Problem
What lines in the entries below contain the word "ngrok"? Copy all of them.
*** Extracted material ***
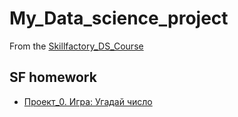 # My_Data_science_project
From the [Skillfactory_DS_Course](https://github.com/IvanF2023/sf_data_science) 

## SF homework
* [Проект_0. Игра: Угадай число](https://github.com/IvanF2023/sf_data_science/blob/main/game.py)


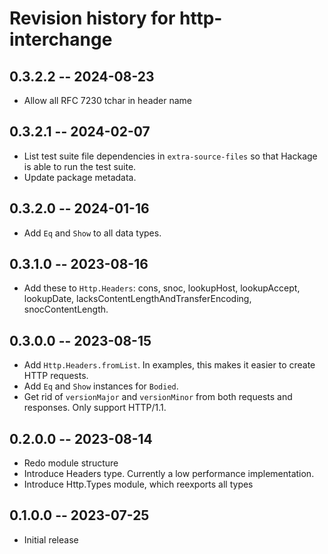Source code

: # Revision history for http-interchange

## 0.3.2.2 -- 2024-08-23

* Allow all RFC 7230 tchar in header name

## 0.3.2.1 -- 2024-02-07

* List test suite file dependencies in `extra-source-files` so that Hackage
  is able to run the test suite.
* Update package metadata.

## 0.3.2.0 -- 2024-01-16

* Add `Eq` and `Show` to all data types.

## 0.3.1.0 -- 2023-08-16

* Add these to `Http.Headers`: cons, snoc, lookupHost, lookupAccept,
  lookupDate, lacksContentLengthAndTransferEncoding,
  snocContentLength.

## 0.3.0.0 -- 2023-08-15

* Add `Http.Headers.fromList`. In examples, this makes it easier
  to create HTTP requests.
* Add `Eq` and `Show` instances for `Bodied`.
* Get rid of `versionMajor` and `versionMinor` from both requests
  and responses. Only support HTTP/1.1.

## 0.2.0.0 -- 2023-08-14

* Redo module structure
* Introduce Headers type. Currently a low performance implementation.
* Introduce Http.Types module, which reexports all types

## 0.1.0.0 -- 2023-07-25

* Initial release
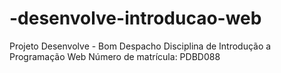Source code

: # -desenvolve-introducao-web
Projeto Desenvolve - Bom Despacho
Disciplina de Introdução a Programação Web
Número de matrícula: PDBD088

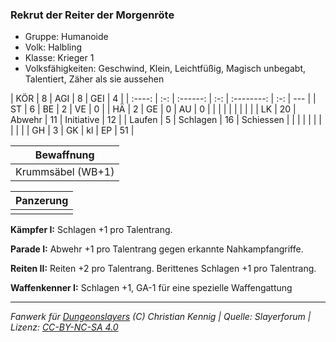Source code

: ### Rekrut der Reiter der Morgenröte

- Gruppe: Humanoide
- Volk: Halbling
- Klasse: Krieger 1
- Volksfähigkeiten: Geschwind, Klein, Leichtfüßig, Magisch unbegabt, Talentiert, Zäher als sie aussehen

|  KÖR   |  8  |   AGI    |  8  |    GEI     |  4  |
| :----: | :-: | :------: | :-: | :--------: | :-: | --- |
|   ST   |  6  |    BE    |  2  |     VE     |  0  |
|   HÄ   |  2  |    GE    |  0  |     AU     |  0  |
|        |     |          |     |            |     |     |
|   LK   | 20  |  Abwehr  | 11  | Initiative | 12  |
| Laufen |  5  | Schlagen | 16  | Schiessen  |     |
|        |     |          |     |            |     |     |
|   GH   |  3  |    GK    | kl  |     EP     | 51  |

|    Bewaffnung     |
| :---------------: |
| Krummsäbel (WB+1) |

| Panzerung |
| :-------: |
|           |

**Kämpfer I:** Schlagen +1 pro Talentrang.

**Parade I:** Abwehr +1 pro Talentrang gegen erkannte Nahkampfangriffe.

**Reiten II:** Reiten +2 pro Talentrang. Berittenes Schlagen +1 pro Talentrang.

**Waffenkenner I:** Schlagen +1, GA-1 für eine spezielle Waffengattung

---

_Fanwerk für [Dungeonslayers](https://www.dungeonslayers.net/) (C) Christian Kennig | Quelle: Slayerforum | Lizenz: [CC-BY-NC-SA 4.0](https://creativecommons.org/licenses/by-nc-sa/4.0/deed.de)_
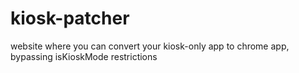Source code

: # kiosk-patcher
website where you can convert your kiosk-only app to chrome app, bypassing isKioskMode restrictions

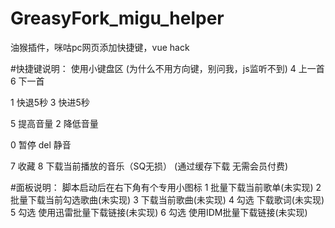 # GreasyFork_migu_helper
油猴插件，咪咕pc网页添加快捷键，vue hack

#快捷键说明：
使用小键盘区 (为什么不用方向键，别问我，js监听不到)
4 上一首
6 下一首

1 快退5秒
3 快进5秒

5 提高音量
2 降低音量

0   暂停
del 静音

7 收藏
8 下载当前播放的音乐（SQ无损）  (通过缓存下载 无需会员付费)

#面板说明：
脚本启动后在右下角有个专用小图标
1 批量下载当前歌单(未实现)
2 批量下载当前勾选歌曲(未实现)
3 下载当前歌曲(未实现)
4 勾选 下载歌词(未实现)
5 勾选 使用迅雷批量下载链接(未实现)
6 勾选 使用IDM批量下载链接(未实现)
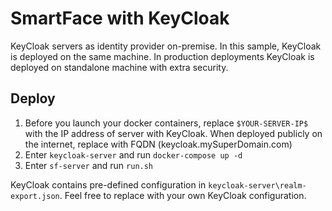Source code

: # SmartFace with KeyCloak

KeyCloak servers as identity provider on-premise. In this sample, KeyCloak is deployed on the same machine. In production deployments KeyCloak is deployed on standalone machine with extra security.

## Deploy

1. Before you launch your docker containers, replace `$YOUR-SERVER-IP$` with the IP address of server with KeyCloak. When deployed publicly on the internet, replace with FQDN (keycloak.mySuperDomain.com)
2. Enter `keycloak-server` and run `docker-compose up -d`
3. Enter `sf-server` and run `run.sh`

KeyCloak contains pre-defined configuration in `keycloak-server\realm-export.json`. Feel free to replace with your own KeyCloak configuration.
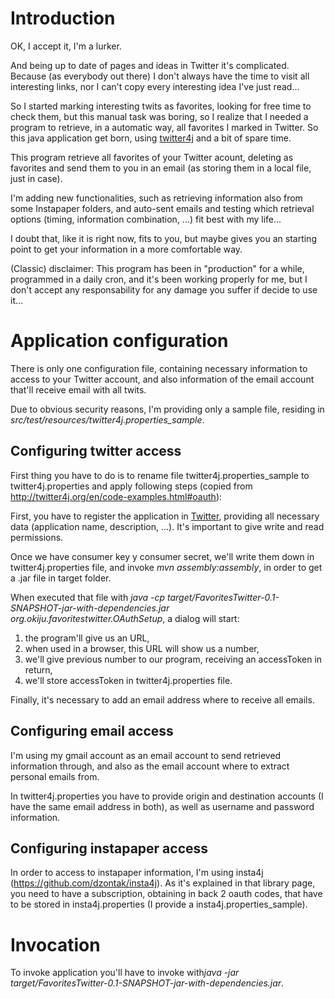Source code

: Introduction
============
OK, I accept it, I'm a lurker. 

And being up to date of pages and ideas in Twitter it's complicated. Because (as everybody out there) I don't always have the time to visit all interesting links, nor I can't copy every interesting idea I've just read...

So I started marking interesting twits as favorites, looking for free time to check them, but this manual task was boring, so I realize that I needed a program to retrieve, in a automatic way, all favorites I marked in Twitter. So this java application get born, using [twitter4j][0] and a bit of spare time.

This program retrieve all favorites of your Twitter acount, deleting as favorites and send them to you in an email (as storing them in a local file, just in case).

I'm adding new functionalities, such as retrieving information also from some Instapaper folders, and auto-sent emails and testing which retrieval options (timing, information combination, ...) fit best with my life...

I doubt that, like it is right now, fits to you, but maybe gives you an starting point to get your information in a more comfortable way.

(Classic) disclaimer: This program has been in "production" for a while, programmed in a daily cron, and it's been working properly for me, but I don't accept any responsability for any damage you suffer if decide to use it...


Application configuration
=========================
There is only one configuration file, containing necessary information to access to your Twitter account, and also information of the email account that'll receive email with all twits.

Due to obvious security reasons, I'm providing only a sample file, residing in *src/test/resources/twitter4j.properties_sample*.

Configuring twitter access
----------------------------------
First thing you have to do is to rename file twitter4j.properties_sample to twitter4j.properties and apply following steps (copied from <http://twitter4j.org/en/code-examples.html#oauth>):

First, you have to register the application in [Twitter][1], providing all necessary data (application name, description, ...). It's important to give write and read permissions.

Once we have consumer key y consumer secret, we'll write them down in twitter4j.properties file, and invoke *mvn assembly:assembly*, in order to get a .jar file in  target folder.

When executed that file with *java -cp target/FavoritesTwitter-0.1-SNAPSHOT-jar-with-dependencies.jar  org.okiju.favoritestwitter.OAuthSetup*, a dialog will start:

1. the program'll give us an URL, 
2. when used in a browser, this URL will show us a number, 
3. we'll give previous number to our program, receiving an accessToken in return, 
4. we'll store accessToken in twitter4j.properties file.

Finally, it's necessary to add an email address where to receive all emails.

Configuring email access
------------------------
I'm using my gmail account as an email account to send retrieved information through, and also as the email account where to extract personal emails from. 

In twitter4j.properties you have to provide origin and destination accounts (I have the same email address in both), as well as username and password information.

Configuring instapaper access
-----------------------------
In order to access to instapaper information, I'm using insta4j (https://github.com/dzontak/insta4j). As it's explained in that library page, you need to have a subscription, obtaining in back 2 oauth codes, that have to be stored in insta4j.properties (I provide a insta4j.properties_sample).

Invocation
==========
To invoke application you'll have to invoke with*java -jar target/FavoritesTwitter-0.1-SNAPSHOT-jar-with-dependencies.jar*.


[0]: http://twitter4j.org/
[1]: https://dev.twitter.com/apps/new
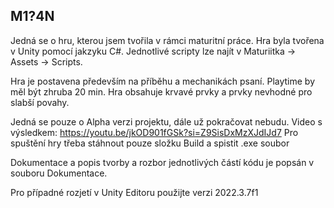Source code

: ## M1?4N

Jedná se o hru, kterou jsem tvořila v rámci maturitní práce.
Hra byla tvořena v Unity pomocí jakzyku C#.
Jednotlivé scripty lze najít v Maturiitka -> Assets -> Scripts.

Hra je postavena především na příběhu a mechanikách psaní. 
Playtime by měl být zhruba 20 min.
Hra obsahuje krvavé prvky a prvky nevhodné pro slabší povahy.

Jedná se pouze o Alpha verzi projektu, dále už pokračovat nebudu.
Video s výsledkem: https://youtu.be/jkOD901fGSk?si=Z9SisDxMzXJdIJd7
Pro spuštění hry třeba stáhnout pouze složku Build a spistit .exe soubor

Dokumentace a popis tvorby a rozbor jednotlivých částí kódu je popsán v souboru Dokumentace.

Pro případné rozjetí v Unity Editoru použijte verzi 2022.3.7f1


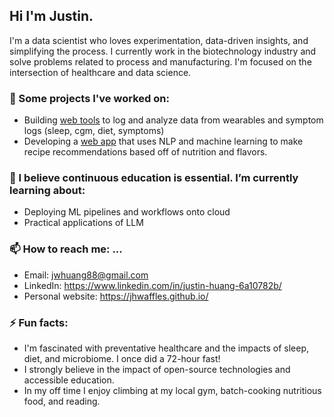 ## Hi I'm Justin.

I'm a data scientist who loves experimentation, data-driven insights, and simplifying the process. I currently work in the biotechnology industry and solve problems related to process and manufacturing. I'm focused on the intersection of healthcare and data science. 

### 🔭 Some projects I've worked on:

- Building [web tools](https://connect.posit.cloud/jhwaffles/content/0198a743-8aac-6e01-b377-b7c90b9f1907) to log and analyze data from wearables and symptom logs (sleep, cgm, diet, symptoms)
- Developing a [web app](https://flavorspace-nkugmzxwvtc7fffhsyd5tj.streamlit.app/) that uses NLP and machine learning to make recipe recommendations based off of nutrition and flavors.

### 🌱 I believe continuous education is essential. I’m currently learning about:

- Deploying ML pipelines and workflows onto cloud 
- Practical applications of LLM
  
### 📫 How to reach me: ...

- Email:  jwhuang88@gmail.com
- LinkedIn: https://www.linkedin.com/in/justin-huang-6a10782b/
- Personal website: https://jhwaffles.github.io/

### ⚡ Fun facts: 

- I'm fascinated with preventative healthcare and the impacts of sleep, diet, and microbiome. I once did a 72-hour fast!
- I strongly believe in the impact of open-source technologies and accessible education.
- In my off time I enjoy climbing at my local gym, batch-cooking nutritious food, and reading.

<!--
**jhwaffles/jhwaffles** is a ✨ _special_ ✨ repository because its `README.md` (this file) appears on your GitHub profile.

Here are some ideas to get you started:

- 🔭 I’m currently working on ...
- 🌱 I’m currently learning ...
- 👯 I’m looking to collaborate on ...
- 🤔 I’m looking for help with ...
- 💬 Ask me about ...

- 😄 Pronouns: ...
- ⚡ Fun fact: ...
-->
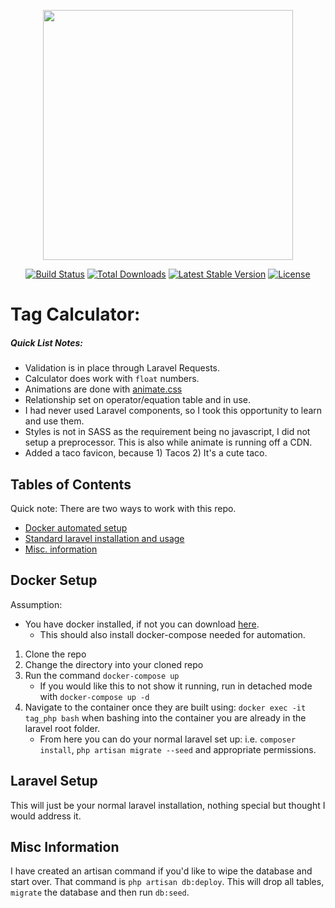 <p align="center"><img src="https://res.cloudinary.com/dtfbvvkyp/image/upload/v1566331377/laravel-logolockup-cmyk-red.svg" width="400"></p>

<p align="center">
<a href="https://travis-ci.org/laravel/framework"><img src="https://travis-ci.org/laravel/framework.svg" alt="Build Status"></a>
<a href="https://packagist.org/packages/laravel/framework"><img src="https://poser.pugx.org/laravel/framework/d/total.svg" alt="Total Downloads"></a>
<a href="https://packagist.org/packages/laravel/framework"><img src="https://poser.pugx.org/laravel/framework/v/stable.svg" alt="Latest Stable Version"></a>
<a href="https://packagist.org/packages/laravel/framework"><img src="https://poser.pugx.org/laravel/framework/license.svg" alt="License"></a>
</p>

# Tag Calculator:

##### Quick List Notes:
- Validation is in place through Laravel Requests.
- Calculator does work with `float` numbers.
- Animations are done with [animate.css](#https://animate.style/)
- Relationship set on operator/equation table and in use.
- I had never used Laravel components, so I took this opportunity to learn and use them.
- Styles is not in SASS as the requirement being no javascript, I did not setup a preprocessor. This is also while animate is running off a CDN.
- Added a taco favicon, because 1) Tacos 2) It's a cute taco. 


## Tables of Contents
Quick note: There are two ways to work with this repo.
 - [Docker automated setup](#docker)
 - [Standard laravel installation and usage](#laravel)
 - [Misc. information](#misc)
 
## <a name="docker"></a> Docker Setup

Assumption:
- You have docker installed, if not you can download [here](#https://www.docker.com/products/docker-desktop).
    - This should also install docker-compose needed for automation.

1. Clone the repo
2. Change the directory into your cloned repo
3. Run the command `docker-compose up`
    - If you would like this to not show it running, run in detached mode with `docker-compose up -d`
4. Navigate to the container once they are built using: `docker exec -it tag_php bash` when bashing into the container you are already in the laravel root folder.
    - From here you can do your normal laravel set up: i.e. `composer install`, `php artisan migrate --seed` and appropriate permissions.

## <a name="laravel"></a> Laravel Setup

This will just be your normal laravel installation, nothing special but thought I would address it.

## <a name="misc"></a> Misc Information

I have created an artisan command if you'd like to wipe the database and start over.
That command is `php artisan db:deploy`. This will drop all tables, `migrate` the database and then run `db:seed`.

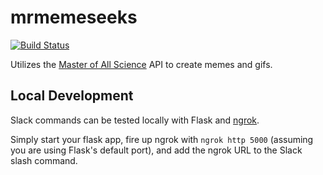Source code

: # mrmemeseeks
[![Build Status](https://travis-ci.org/Jengah/mrmemeseeks.svg?branch=master)](https://travis-ci.org/Jengah/mrmemeseeks)

Utilizes the [Master of All Science](https://www.masterofallscience.com) API to create memes and gifs.

## Local Development
Slack commands can be tested locally with Flask and [ngrok](https://ngrok.com/).

Simply start your flask app, fire up ngrok with `ngrok http 5000` (assuming you are using Flask's default port), and add the ngrok URL to the Slack slash command.
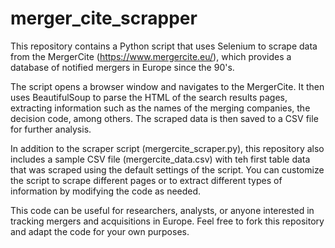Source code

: # merger_cite_scrapper
 
This repository contains a Python script that uses Selenium to scrape data from the MergerCite (https://www.mergercite.eu/), which provides a database of notified mergers in Europe since the 90's.

The script opens a browser window and navigates to the MergerCite. It then uses BeautifulSoup to parse the HTML of the search results pages, extracting information such as the names of the merging companies, the decision code, among others. The scraped data is then saved to a CSV file for further analysis.

In addition to the scraper script (mergercite_scraper.py), this repository also includes a sample CSV file (mergercite_data.csv) with teh first table data that was scraped using the default settings of the script. You can customize the script to scrape different pages or to extract different types of information by modifying the code as needed.

This code can be useful for researchers, analysts, or anyone interested in tracking mergers and acquisitions in Europe. Feel free to fork this repository and adapt the code for your own purposes.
*** End of Extracted material ***
Answer box
Slack commands can be tested locally with Flask and [ngrok](https://ngrok.com/).
Simply start your flask app, fire up ngrok with `ngrok http 5000` (assuming you are using Flask's default port), and add the ngrok URL to the Slack slash command.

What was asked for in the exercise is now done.